# Mechanisms by which rickettsiae subvert autophagy pathway in macrophages

> **NIH NIH R21** · UNIVERSITY OF TEXAS MED BR GALVESTON · 2021 · $239,750

## Abstract

Tick-borne rickettsial diseases continue to cause severe illness and death in otherwise healthy adults and
children worldwide. The incidence rate of rickettsial diseases significantly increased in the past six years with
case fatality rate as high as 10%. Patients with rickettsial diseases respond well to doxycycline if the antibiotics
are administered early. However, doxycycline is not appropriate for patients in pregnancy or under age of 5
years old. Therefore, host-mechanisms based therapeutic interventions are urgently needed. Our long term
goal is to study the key host molecules by which obligately intracellular bacteria, rickettsiae, evolve to establish
their infection niche in mammalian host cells. These studies will provide insights into novel immune therapeutic
interventions. The objectives of this proposal are to reveal the mechanisms by which R. australis subvert
autophagy to facilitate infection in macrophages. The hypothesis to be tested in this proposal is that R.
australis modulates and exploits Atg5-dependent autophagy to facilitate infection via inhibiting the maturation
of autophagosomes and counteracting host immune controls in macrophages.
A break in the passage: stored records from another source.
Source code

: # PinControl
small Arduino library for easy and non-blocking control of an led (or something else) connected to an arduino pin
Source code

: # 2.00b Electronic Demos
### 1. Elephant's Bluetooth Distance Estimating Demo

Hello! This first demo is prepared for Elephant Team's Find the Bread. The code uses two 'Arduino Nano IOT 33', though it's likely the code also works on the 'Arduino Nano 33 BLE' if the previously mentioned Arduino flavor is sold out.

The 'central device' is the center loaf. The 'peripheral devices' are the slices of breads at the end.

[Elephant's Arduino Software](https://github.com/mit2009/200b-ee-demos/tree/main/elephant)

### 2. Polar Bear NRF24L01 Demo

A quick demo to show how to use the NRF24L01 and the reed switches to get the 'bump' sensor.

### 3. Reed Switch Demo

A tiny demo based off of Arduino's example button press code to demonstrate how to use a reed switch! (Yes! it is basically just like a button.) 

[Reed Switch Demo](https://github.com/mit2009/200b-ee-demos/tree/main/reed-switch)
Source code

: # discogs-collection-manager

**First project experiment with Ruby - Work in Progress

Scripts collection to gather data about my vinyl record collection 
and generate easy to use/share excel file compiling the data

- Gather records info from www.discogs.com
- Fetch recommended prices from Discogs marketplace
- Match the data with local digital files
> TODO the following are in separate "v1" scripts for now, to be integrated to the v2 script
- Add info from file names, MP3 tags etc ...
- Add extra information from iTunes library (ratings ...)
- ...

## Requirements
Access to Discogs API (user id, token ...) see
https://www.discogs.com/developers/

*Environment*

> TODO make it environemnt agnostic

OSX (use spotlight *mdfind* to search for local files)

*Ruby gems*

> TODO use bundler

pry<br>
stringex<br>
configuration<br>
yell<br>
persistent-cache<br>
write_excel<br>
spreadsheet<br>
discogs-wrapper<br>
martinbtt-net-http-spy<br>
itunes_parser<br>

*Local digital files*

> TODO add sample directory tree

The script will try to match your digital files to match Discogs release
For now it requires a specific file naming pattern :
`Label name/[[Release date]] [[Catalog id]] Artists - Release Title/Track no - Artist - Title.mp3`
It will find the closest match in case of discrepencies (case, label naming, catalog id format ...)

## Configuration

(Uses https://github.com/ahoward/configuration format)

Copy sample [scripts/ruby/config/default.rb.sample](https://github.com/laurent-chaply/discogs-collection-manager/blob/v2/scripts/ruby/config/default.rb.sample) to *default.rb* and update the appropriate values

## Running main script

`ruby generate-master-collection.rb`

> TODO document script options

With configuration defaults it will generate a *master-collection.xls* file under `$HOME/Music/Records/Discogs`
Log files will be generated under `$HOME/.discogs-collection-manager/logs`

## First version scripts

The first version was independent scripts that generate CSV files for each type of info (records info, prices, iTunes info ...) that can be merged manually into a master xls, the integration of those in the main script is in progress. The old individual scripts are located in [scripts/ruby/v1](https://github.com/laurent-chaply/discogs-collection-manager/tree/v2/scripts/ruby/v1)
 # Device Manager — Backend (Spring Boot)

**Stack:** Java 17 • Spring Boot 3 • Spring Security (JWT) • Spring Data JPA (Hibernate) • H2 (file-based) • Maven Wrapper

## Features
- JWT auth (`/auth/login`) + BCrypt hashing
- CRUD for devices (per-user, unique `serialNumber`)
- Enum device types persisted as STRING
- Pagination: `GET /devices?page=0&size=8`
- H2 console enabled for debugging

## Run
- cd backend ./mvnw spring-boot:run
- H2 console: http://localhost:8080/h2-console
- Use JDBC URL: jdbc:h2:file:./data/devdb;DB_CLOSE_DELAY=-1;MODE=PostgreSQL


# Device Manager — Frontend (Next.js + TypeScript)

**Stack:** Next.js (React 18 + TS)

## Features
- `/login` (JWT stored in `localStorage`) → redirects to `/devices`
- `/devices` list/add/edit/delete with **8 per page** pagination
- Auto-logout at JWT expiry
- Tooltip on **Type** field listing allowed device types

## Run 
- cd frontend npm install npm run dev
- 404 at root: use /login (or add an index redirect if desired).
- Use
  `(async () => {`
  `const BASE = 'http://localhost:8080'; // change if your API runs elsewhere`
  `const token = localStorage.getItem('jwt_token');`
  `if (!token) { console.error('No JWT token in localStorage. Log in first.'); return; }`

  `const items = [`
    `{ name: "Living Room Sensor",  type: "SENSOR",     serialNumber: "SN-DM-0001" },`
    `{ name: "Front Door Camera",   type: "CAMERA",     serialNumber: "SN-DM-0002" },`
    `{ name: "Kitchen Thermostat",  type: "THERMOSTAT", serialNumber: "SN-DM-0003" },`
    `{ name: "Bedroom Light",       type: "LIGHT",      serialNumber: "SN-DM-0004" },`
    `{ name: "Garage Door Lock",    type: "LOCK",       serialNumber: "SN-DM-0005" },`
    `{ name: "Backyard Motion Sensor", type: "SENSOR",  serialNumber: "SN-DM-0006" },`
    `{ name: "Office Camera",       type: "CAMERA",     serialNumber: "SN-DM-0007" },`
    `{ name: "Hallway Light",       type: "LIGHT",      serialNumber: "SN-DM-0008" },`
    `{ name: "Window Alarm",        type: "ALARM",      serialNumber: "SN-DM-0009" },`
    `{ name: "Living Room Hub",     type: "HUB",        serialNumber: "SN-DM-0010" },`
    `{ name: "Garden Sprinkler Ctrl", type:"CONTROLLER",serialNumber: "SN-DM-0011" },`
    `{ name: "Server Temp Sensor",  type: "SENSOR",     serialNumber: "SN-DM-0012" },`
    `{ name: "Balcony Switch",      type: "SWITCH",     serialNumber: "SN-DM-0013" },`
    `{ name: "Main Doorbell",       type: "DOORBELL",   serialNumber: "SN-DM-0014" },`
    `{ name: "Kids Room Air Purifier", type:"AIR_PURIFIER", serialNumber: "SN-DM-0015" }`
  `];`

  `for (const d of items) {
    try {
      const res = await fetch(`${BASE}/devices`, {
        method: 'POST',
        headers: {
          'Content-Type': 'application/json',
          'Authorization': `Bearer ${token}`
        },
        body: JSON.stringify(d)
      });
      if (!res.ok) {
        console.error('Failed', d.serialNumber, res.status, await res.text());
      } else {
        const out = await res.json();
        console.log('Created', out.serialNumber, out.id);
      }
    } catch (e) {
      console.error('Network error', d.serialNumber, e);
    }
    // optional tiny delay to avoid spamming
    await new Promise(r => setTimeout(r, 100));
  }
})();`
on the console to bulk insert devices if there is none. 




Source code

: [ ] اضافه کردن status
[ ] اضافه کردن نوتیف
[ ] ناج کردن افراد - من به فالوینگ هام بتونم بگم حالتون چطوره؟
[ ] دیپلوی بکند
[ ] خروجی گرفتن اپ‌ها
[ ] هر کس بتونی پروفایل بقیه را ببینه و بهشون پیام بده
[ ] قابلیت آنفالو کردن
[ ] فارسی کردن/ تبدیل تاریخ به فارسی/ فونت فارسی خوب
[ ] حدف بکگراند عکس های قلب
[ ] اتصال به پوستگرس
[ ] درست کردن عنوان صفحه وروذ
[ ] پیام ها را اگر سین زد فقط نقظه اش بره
We will evaluate the potential of
autophagy inhibition as a therapeutic strategy against life-threatening rickettsial infection by interrupting the
pathways involved in R. australis-induced Atg5-dependent autophagosomes. This project will study this
hypothesis utilizing two linked specific aims. Aim 1 will determine the mechanisms by which R. australis
induces and subverts Atg5-dependent autophagosomes for the benefit of their infection in macrophages. The
role of ULK1 in regulating rickettsiae-induced autophagosomes will be investigated. We will study the
involvement of MAVS/IRF7/ISG54 and GTPase Rab 25 in counteracting the antibacterial activity and
supporting infection in macrophages. Aim 2 will evaluate the potential of autophagy inhibition as a therapeutic
strategy against life-threatening rickettsial infection. We will employ the in vivo mouse model of rickettsial
infection to investigate the potential of targeting Atg5 (+) autophagosomes as immune-therapeutic
interventions by using specific inhibitors or stimulators of key molecules regulating autophagosomes. It is
believed that completion of the specific aims of this proposal may provide novel insights into immuno-
therapeutic strategies for treating fatal rickettsioses.

## Key facts

- **NIH application ID:** 10129150
- **Project number:** 1R21AI151904-01A1
- **Recipient organization:** UNIVERSITY OF TEXAS MED BR GALVESTON
- **Principal Investigator:** Rong Megan Fang
- **Activity code:** R21 (R01, R21, SBIR, etc.)
- **Funding institute:** NIH
- **Fiscal year:** 2021
- **Award amount:** $239,750
- **Award type:** 1
- **Project period:** 2021-08-04 → 2023-07-31

## Primary source

NIH RePORTER: https://reporter.nih.gov/project-details/10129150

## Citation

> US National Institutes of Health, RePORTER application 10129150, Mechanisms by which rickettsiae subvert autophagy pathway in macrophages (1R21AI151904-01A1). Retrieved via AI Analytics 2026-05-24 from https://api.ai-analytics.org/grant/nih/10129150. Licensed CC0.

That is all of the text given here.